*** Extracted data ***

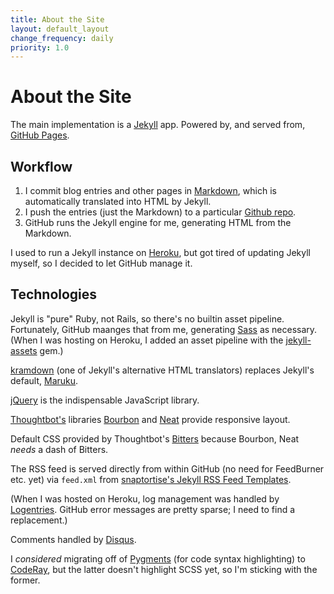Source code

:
 ```yaml
---
title: About the Site
layout: default_layout
change_frequency: daily
priority: 1.0
---
```


About the Site
=====
The main implementation is a [Jekyll](http://github.com/mojombo/jekyll/) app. Powered by, and served from, [GitHub Pages](https://pages.github.com/).

Workflow
----

1. I commit blog entries and other pages in [Markdown](http://daringfireball.net/projects/markdown/), which is automatically translated into HTML by Jekyll.
2. I push the entries (just the Markdown) to a particular [Github repo](https://github.com/bobgilmore/bobgilmore.github.io).
3. GitHub runs the Jekyll engine for me, generating HTML from the Markdown.

I used to run a Jekyll instance on [Heroku](https://www.heroku.com/), but got tired of updating Jekyll myself, so I decided to let GitHub manage it.

Technologies
-----

Jekyll is "pure" Ruby, not Rails, so there's no builtin asset pipeline.  Fortunately, GitHub maanges that from me, generating [Sass](http://sass-lang.com/) as necessary.  (When I was hosting on Heroku, I added an asset pipeline with the [jekyll-assets](https://github.com/ixti/jekyll-assets) gem.)

[kramdown](http://kramdown.gettalong.org/) (one of Jekyll's alternative HTML translators) replaces Jekyll's default, [Maruku](http://maruku.rubyforge.org/).

[jQuery](http://jquery.com/) is the indispensable JavaScript library.

[Thoughtbot's](http://thoughtbot.com) libraries [Bourbon](http://bourbon.io/) and [Neat](http://neat.bourbon.io/) provide responsive layout.

Default CSS provided by Thoughtbot's [Bitters](https://github.com/thoughtbot/bitters) because Bourbon, Neat *needs* a dash of Bitters.

The RSS feed is served directly from within GitHub (no need for FeedBurner etc. yet) via `feed.xml` from [snaptortise's Jekyll RSS Feed Templates](https://github.com/snaptortoise/jekyll-rss-feeds).

(When I was hosted on Heroku, log management was handled by [Logentries](https://addons.heroku.com/logentries).  GitHub error messages are pretty sparse; I need to find a replacement.)

Comments handled by [Disqus](http://disqus.com/).

I *considered* migrating off of [Pygments](http://pygments.org/) (for code syntax highlighting) to [CodeRay](http://coderay.rubychan.de/), but the latter doesn't highlight SCSS yet, so I'm sticking with the former.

***

*Task prompt*. Nothing but the pictures may be dropped; restate the material word for word.

*Answer*.
Source code

:
 ```yaml
---
title: About the Site
layout: default_layout
change_frequency: daily
priority: 1.0
---
```


About the Site
=====
The main implementation is a [Jekyll](http://github.com/mojombo/jekyll/) app. Powered by, and served from, [GitHub Pages](https://pages.github.com/).

Workflow
----

1. I commit blog entries and other pages in [Markdown](http://daringfireball.net/projects/markdown/), which is automatically translated into HTML by Jekyll.
2. I push the entries (just the Markdown) to a particular [Github repo](https://github.com/bobgilmore/bobgilmore.github.io).
3. GitHub runs the Jekyll engine for me, generating HTML from the Markdown.

I used to run a Jekyll instance on [Heroku](https://www.heroku.com/), but got tired of updating Jekyll myself, so I decided to let GitHub manage it.

Technologies
-----

Jekyll is "pure" Ruby, not Rails, so there's no builtin asset pipeline.  Fortunately, GitHub maanges that from me, generating [Sass](http://sass-lang.com/) as necessary.  (When I was hosting on Heroku, I added an asset pipeline with the [jekyll-assets](https://github.com/ixti/jekyll-assets) gem.)

[kramdown](http://kramdown.gettalong.org/) (one of Jekyll's alternative HTML translators) replaces Jekyll's default, [Maruku](http://maruku.rubyforge.org/).

[jQuery](http://jquery.com/) is the indispensable JavaScript library.

[Thoughtbot's](http://thoughtbot.com) libraries [Bourbon](http://bourbon.io/) and [Neat](http://neat.bourbon.io/) provide responsive layout.

Default CSS provided by Thoughtbot's [Bitters](https://github.com/thoughtbot/bitters) because Bourbon, Neat *needs* a dash of Bitters.

The RSS feed is served directly from within GitHub (no need for FeedBurner etc. yet) via `feed.xml` from [snaptortise's Jekyll RSS Feed Templates](https://github.com/snaptortoise/jekyll-rss-feeds).

(When I was hosted on Heroku, log management was handled by [Logentries](https://addons.heroku.com/logentries).  GitHub error messages are pretty sparse; I need to find a replacement.)

Comments handled by [Disqus](http://disqus.com/).

I *considered* migrating off of [Pygments](http://pygments.org/) (for code syntax highlighting) to [CodeRay](http://coderay.rubychan.de/), but the latter doesn't highlight SCSS yet, so I'm sticking with the former.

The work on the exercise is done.